My second question of the day and my last attempt to use R to clean up this data. Here's the sitrep:
I have a data frame that has a column which is a POSIXlt date type. I want to extract the day, month and year from that column and create 3 new columns called (cleverly) day, month and year.
The data frame looks like this:
order_id dd_mmm_yy
1 2005-07-28
2 2007-03-04
I want to end up with this:
order_id dd_mmm_yy day month year
1 2005-07-28 28 7 2005
2 2007-03-04 4 3 2007
I've created a function to extract the day, month and year and return them in a list (or data frame, I've tried both).
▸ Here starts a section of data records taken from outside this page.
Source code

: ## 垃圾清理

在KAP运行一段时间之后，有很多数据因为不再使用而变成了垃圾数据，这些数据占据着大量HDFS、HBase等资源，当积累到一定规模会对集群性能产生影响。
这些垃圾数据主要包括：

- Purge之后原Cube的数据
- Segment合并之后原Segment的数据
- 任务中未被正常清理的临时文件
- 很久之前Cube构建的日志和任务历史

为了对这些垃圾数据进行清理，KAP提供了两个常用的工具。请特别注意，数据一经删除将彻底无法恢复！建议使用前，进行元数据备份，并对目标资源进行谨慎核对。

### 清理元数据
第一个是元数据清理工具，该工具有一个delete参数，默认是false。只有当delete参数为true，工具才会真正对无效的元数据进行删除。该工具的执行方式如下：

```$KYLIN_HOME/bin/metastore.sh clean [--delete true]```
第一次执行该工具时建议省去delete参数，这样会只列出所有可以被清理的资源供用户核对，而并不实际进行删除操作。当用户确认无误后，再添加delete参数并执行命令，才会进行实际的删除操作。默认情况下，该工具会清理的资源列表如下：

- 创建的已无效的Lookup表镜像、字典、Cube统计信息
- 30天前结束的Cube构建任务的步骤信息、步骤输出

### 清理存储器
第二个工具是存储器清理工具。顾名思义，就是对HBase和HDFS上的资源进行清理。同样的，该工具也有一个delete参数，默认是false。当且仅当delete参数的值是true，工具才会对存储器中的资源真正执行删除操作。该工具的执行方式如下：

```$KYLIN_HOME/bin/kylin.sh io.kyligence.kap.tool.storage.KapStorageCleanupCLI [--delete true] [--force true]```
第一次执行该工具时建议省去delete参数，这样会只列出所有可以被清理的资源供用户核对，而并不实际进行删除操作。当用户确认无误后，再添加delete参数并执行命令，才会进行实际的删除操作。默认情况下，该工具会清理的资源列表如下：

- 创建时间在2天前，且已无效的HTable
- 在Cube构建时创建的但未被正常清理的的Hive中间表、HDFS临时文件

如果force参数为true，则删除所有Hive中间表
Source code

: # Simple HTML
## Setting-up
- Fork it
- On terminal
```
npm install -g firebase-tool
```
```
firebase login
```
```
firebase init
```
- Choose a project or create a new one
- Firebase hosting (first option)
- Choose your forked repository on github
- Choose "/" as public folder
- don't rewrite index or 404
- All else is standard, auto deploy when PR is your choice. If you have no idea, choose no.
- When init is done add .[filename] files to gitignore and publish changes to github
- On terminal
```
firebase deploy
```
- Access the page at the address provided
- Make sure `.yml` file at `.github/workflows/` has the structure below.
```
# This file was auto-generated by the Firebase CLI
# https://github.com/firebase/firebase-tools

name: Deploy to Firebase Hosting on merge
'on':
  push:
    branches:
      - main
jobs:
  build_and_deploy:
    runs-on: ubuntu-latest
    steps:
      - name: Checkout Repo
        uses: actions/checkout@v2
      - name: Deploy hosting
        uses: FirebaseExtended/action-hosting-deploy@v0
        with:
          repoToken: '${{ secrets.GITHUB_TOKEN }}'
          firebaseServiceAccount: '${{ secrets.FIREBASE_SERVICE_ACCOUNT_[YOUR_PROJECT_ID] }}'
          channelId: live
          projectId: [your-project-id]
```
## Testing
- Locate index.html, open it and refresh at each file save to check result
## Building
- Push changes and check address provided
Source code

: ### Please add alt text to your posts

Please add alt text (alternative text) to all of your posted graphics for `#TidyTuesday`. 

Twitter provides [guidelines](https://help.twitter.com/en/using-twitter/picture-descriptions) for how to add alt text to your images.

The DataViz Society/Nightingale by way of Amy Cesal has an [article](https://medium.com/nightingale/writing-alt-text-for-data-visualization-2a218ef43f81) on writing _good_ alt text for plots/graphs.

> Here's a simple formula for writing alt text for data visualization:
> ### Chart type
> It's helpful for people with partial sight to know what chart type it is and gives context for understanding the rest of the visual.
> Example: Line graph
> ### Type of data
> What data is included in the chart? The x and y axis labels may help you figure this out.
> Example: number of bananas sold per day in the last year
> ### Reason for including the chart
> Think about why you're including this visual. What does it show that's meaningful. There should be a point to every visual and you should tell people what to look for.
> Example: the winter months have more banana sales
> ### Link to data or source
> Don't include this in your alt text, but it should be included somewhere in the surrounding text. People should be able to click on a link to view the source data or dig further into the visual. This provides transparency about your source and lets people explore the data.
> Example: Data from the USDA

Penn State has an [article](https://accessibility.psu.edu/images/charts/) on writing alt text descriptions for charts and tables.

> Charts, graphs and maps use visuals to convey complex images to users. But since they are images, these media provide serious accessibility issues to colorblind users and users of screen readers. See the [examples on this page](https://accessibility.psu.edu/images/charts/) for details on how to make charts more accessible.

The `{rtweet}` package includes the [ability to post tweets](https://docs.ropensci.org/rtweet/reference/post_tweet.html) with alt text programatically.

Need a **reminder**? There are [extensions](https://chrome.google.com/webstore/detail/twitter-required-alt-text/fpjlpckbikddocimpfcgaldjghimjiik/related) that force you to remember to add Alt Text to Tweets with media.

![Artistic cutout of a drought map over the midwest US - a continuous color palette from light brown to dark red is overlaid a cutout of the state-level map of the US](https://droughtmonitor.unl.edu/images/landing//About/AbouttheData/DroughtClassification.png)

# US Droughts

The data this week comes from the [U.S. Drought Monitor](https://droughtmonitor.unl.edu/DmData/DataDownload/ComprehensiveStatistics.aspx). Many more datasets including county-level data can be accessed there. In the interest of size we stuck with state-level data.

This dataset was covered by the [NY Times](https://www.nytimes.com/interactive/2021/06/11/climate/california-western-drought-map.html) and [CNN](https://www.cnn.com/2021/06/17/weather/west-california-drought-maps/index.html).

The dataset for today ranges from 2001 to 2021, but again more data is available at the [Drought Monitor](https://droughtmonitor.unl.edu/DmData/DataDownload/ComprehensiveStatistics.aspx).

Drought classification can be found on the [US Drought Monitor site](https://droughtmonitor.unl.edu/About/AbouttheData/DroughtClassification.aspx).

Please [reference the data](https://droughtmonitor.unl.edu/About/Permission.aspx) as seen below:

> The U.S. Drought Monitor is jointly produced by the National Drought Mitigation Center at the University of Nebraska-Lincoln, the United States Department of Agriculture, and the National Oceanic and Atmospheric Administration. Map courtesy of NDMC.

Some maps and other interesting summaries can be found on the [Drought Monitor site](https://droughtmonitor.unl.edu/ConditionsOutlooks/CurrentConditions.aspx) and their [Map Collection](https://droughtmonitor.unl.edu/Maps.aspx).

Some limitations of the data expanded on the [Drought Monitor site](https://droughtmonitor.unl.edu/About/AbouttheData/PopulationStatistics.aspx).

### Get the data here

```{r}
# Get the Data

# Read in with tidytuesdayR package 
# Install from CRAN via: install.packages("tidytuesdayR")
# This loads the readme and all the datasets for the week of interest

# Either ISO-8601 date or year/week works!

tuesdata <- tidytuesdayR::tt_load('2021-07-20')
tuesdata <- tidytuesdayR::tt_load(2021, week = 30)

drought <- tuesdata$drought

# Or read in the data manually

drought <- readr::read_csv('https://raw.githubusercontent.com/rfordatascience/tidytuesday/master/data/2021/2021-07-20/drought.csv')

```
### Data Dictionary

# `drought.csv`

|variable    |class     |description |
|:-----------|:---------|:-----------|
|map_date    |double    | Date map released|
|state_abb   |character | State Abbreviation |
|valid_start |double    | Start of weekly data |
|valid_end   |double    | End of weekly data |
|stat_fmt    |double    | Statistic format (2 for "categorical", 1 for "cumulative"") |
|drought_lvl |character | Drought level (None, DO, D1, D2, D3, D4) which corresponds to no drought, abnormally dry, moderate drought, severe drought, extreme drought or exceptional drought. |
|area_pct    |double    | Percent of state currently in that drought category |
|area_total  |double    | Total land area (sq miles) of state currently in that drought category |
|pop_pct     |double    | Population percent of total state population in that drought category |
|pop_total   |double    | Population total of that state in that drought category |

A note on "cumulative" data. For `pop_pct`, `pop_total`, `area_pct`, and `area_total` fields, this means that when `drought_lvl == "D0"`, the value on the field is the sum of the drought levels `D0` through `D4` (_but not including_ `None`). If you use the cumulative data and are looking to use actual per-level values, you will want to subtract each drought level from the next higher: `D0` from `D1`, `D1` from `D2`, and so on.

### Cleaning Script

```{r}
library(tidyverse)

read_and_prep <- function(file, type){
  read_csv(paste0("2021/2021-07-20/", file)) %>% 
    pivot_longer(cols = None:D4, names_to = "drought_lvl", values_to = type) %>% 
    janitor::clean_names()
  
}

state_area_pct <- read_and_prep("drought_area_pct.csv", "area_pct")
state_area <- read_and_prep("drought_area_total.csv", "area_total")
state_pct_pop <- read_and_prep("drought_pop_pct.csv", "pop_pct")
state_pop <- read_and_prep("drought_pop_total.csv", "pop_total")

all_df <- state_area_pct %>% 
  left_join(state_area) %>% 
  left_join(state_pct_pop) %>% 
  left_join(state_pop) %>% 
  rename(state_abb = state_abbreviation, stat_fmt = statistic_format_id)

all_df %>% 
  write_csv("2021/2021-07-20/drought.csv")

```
extractdate = function (date) {
day = format(date, format="%d")
month = format(date, format="%m")
year = format(date, format="%Y")
list(day=day, month=month, year=year)
}
Here's what I've tried based on an earlier problem and question:
cbind(orders, t(sapply(orders$dd_mmm_yy, extractdate)))
which gives me this:
Error in data.frame(..., check.names = FALSE) :
arguments imply differing number of rows: 5, 9
The t(sapply... by itself gives me this for some crazy reason:
day month year
sec Character,5 Character,5 Character,5
min Character,5 Character,5 Character,5
hour Character,5 Character,5 Character,5
mday Character,5 Character,5 Character,5
mon Character,5 Character,5 Character,5
year Character,5 Character,5 Character,5
wday Character,5 Character,5 Character,5
yday Character,5 Character,5 Character,5
isdst Character,5 Character,5 Character,5
What on earth is going on? Am I better off using something like Python or Java to do all the data manipulation I need to do on this data before bringing it into R for analysis?